Section: New Results

Mining for Knowledge Discovery in Information Systems

Clustering on Multiple Dissimilarity Matrices

Participants : Yves Lechevallier, F.A.T. de Carvalho, Guillaume Pilot, Brigitte Trousse.

In [17] , we introduce hard clustering algorithms that are able to partitioning objects taking into account simultaneously their relational descriptions (relations + values) given by multiple dissimilarity matrices. The aim is to obtain a collaborative role of the different dissimilarity matrices in order to obtain a final consensus partition. These matrices could have been generated using different sets of variables and a fixed dissimilarity function or using a fixed set of variables and different dissimilarity functions, or using different sets of variables and dissimilarity functions.

During 2012 we show interest and disadvantages of these approaches to classifying curves with a Urso and Vichi distance based on the mathematical properties of curves (first derivative and second). The curves are issued from temperature sensors placed in 40 offices during one year (See section  8.1.3 ).
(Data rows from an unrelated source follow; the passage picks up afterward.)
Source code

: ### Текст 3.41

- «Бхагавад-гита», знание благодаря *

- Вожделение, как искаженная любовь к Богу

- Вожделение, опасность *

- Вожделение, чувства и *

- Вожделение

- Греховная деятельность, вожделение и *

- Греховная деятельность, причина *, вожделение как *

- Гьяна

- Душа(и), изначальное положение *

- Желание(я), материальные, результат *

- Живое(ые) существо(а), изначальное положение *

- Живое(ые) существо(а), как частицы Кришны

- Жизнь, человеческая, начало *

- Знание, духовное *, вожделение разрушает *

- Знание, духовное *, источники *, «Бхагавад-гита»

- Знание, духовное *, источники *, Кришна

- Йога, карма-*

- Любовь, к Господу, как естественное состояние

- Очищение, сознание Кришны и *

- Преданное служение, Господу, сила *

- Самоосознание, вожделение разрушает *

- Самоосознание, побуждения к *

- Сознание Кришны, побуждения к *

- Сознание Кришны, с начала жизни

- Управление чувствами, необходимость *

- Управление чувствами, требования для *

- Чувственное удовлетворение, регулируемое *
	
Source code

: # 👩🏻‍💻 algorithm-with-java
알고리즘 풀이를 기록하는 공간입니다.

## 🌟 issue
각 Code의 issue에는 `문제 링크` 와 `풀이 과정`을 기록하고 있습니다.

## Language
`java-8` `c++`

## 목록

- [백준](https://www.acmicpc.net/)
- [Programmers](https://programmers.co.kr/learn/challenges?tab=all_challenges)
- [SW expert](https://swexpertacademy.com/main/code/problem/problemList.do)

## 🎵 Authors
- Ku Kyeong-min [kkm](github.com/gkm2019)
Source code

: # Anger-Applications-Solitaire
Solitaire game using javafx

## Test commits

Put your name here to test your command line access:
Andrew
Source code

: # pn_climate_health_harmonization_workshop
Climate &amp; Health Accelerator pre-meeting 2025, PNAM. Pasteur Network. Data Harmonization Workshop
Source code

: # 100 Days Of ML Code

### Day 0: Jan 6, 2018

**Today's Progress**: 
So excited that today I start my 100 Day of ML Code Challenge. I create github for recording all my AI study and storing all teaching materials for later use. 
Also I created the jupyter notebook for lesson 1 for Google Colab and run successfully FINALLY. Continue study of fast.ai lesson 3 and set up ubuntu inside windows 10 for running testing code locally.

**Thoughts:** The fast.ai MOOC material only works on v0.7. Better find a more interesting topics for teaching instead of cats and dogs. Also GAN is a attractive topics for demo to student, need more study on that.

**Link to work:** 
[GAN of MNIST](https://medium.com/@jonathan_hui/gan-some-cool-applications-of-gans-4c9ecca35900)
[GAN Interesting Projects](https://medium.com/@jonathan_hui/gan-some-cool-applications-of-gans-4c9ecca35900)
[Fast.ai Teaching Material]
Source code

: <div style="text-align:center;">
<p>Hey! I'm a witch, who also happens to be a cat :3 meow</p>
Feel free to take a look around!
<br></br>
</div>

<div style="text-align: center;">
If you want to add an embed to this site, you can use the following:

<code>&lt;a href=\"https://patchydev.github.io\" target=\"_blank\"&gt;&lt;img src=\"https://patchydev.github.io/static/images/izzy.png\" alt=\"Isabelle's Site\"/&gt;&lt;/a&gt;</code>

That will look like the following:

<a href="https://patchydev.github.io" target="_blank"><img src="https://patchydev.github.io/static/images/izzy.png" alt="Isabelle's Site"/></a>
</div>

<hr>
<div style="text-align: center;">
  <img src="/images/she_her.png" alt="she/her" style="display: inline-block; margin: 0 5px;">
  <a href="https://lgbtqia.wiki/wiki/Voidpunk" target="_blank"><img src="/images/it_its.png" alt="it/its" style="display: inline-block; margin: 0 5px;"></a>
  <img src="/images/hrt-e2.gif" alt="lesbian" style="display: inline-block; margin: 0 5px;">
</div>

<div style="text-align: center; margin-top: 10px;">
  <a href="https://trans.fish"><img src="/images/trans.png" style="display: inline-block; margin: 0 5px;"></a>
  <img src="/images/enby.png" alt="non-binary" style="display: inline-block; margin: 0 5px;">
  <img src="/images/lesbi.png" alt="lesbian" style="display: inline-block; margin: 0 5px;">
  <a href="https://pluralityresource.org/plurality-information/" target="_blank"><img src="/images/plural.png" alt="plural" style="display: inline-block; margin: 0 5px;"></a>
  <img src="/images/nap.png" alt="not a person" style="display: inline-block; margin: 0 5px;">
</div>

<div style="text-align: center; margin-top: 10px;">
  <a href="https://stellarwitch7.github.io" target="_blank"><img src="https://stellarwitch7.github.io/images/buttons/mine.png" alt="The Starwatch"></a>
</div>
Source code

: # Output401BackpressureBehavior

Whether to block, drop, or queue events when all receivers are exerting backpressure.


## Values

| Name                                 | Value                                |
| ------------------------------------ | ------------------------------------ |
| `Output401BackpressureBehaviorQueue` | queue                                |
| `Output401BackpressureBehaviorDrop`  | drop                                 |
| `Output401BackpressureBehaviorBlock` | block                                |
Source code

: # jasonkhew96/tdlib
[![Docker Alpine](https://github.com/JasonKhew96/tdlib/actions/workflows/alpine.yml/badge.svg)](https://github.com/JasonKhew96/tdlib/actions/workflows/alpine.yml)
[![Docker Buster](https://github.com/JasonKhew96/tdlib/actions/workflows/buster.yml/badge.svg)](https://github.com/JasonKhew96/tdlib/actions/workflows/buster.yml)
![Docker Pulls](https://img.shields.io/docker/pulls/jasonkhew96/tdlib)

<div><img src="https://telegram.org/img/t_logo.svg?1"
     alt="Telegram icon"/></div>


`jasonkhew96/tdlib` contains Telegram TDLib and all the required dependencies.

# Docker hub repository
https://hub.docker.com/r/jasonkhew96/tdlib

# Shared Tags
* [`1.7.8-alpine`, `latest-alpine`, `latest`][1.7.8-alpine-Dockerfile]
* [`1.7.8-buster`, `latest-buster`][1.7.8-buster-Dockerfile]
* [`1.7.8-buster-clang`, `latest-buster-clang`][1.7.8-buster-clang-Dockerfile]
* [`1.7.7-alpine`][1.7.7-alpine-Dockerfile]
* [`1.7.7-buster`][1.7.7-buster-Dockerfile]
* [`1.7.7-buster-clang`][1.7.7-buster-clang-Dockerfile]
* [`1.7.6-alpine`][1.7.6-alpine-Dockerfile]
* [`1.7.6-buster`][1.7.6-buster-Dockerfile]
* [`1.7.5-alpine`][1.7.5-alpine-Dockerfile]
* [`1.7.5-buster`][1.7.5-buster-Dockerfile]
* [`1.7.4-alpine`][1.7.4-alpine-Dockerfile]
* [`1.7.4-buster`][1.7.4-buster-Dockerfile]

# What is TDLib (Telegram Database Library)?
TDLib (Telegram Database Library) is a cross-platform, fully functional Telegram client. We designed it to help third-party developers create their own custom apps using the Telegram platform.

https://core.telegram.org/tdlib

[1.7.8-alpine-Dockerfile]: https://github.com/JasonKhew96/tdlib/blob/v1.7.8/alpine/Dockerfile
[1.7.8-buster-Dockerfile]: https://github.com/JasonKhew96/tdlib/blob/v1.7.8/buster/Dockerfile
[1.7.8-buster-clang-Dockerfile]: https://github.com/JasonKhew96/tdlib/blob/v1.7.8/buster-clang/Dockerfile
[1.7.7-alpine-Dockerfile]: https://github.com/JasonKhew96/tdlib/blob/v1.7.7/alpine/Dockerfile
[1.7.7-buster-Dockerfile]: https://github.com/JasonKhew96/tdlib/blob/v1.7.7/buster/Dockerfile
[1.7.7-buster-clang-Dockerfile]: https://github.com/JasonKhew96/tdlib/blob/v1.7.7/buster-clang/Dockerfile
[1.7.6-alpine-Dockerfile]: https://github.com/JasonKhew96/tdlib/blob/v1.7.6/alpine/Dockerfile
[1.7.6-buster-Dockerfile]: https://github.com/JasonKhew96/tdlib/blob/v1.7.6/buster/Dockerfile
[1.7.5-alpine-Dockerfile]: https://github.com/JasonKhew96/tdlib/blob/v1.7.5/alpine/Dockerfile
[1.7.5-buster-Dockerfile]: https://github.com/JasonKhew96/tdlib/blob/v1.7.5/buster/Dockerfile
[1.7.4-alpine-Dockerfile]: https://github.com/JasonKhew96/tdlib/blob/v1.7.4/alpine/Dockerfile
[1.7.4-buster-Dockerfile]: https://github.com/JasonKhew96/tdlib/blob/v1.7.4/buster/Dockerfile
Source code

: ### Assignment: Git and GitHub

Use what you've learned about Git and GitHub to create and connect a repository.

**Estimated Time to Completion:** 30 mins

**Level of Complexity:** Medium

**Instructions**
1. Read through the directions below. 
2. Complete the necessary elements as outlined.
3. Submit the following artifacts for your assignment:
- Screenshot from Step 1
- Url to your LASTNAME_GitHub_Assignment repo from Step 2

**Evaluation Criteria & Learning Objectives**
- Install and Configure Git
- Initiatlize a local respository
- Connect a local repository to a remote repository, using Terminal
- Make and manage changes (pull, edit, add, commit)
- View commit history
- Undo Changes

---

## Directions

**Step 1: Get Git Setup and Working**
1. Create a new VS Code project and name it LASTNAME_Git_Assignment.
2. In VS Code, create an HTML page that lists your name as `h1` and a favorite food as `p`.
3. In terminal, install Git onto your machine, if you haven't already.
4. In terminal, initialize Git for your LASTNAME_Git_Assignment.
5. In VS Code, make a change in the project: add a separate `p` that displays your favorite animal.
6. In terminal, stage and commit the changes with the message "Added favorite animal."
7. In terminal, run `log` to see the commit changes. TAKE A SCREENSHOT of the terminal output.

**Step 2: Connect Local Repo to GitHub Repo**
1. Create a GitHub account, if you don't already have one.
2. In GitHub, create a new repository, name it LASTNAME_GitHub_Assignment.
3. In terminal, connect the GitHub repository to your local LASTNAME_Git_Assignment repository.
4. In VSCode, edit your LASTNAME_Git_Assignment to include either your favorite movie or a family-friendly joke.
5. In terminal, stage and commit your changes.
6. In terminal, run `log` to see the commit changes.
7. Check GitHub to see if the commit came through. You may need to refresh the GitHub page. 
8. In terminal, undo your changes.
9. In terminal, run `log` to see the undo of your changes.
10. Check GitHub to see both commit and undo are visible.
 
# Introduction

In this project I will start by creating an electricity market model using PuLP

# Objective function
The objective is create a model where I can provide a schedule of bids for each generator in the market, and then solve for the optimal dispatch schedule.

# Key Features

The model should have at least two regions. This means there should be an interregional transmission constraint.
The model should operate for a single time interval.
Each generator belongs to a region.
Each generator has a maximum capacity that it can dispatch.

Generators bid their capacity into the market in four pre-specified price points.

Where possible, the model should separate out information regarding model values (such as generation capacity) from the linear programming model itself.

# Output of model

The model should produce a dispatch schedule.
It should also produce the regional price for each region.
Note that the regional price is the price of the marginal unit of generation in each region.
This period was divided into the periods before and after challenge and the challenge period. During the challenge period the occupants had information by bonus / malus messages on energy consumption [34] .

Web Page Clustering based on a Community Detection Algorithm

Participants : Yves Lechevallier, Yacine Slimani.

Extracting knowledge from Web user's access data in Web Usage Mining (WUM) process is a challenging task that is continuing to gain importance as the size of the Web and its user-base increase. That is why meaningful methods have been proposed in the literature in order to understand the behaviour of the user in the Web and improve the access modes to information. We pursued our previous work [102] and defined a new approach of knowledge extraction using graph theory. which is described in [29] .

This work is done in collaboration with the laboratory LRIA At the Ferhat Abbas University, Sétif, Algérie.

Multi-criteria Clustering with Weighted Tchebycheff Distances for Relational Data

Participants : F.A.T. de Carvalho, Yves Lechevallier.

The method described in [27] uses a nonlinear aggregation criterion, weighted Tchebycheff distances, more appropriate than linear combinations (such as weighted averages) for the construction of compromise solutions. We obtain a partition of the set of objects, the prototype of each cluster and a weight vector that indicates the relevance of each criterion in each cluster. Since this is a clustering algorithm for relational data, it is compatible with any distance function used to measure the dissimilarity between objects.

Knowledge management in Multi-View KDD Process

Participant : Brigitte Trousse.

E.L. Moukhtar Zemmouri, in the context of his PhD thesis supervised by Hicham Behja, A. Marzark and B. Trousse pursued his work based on a Viewpoint Model in the context of a KDD process [30] , [19] .

Knowledge Discovery in Databases (KDD) is a highly complex, iterative and interactive process aimed at the extraction of previously unknown, potentially useful, and ultimately understandable patterns from data. In practice, a KDD process (data mining project according to CRISP-DM vocabulary) involves several actors (domain experts, data analysts, KDD experts, etc.) each with a particular viewpoint. We define a multi-view analysis as a KDD process held by several experts who analyze the same data with different viewpoints.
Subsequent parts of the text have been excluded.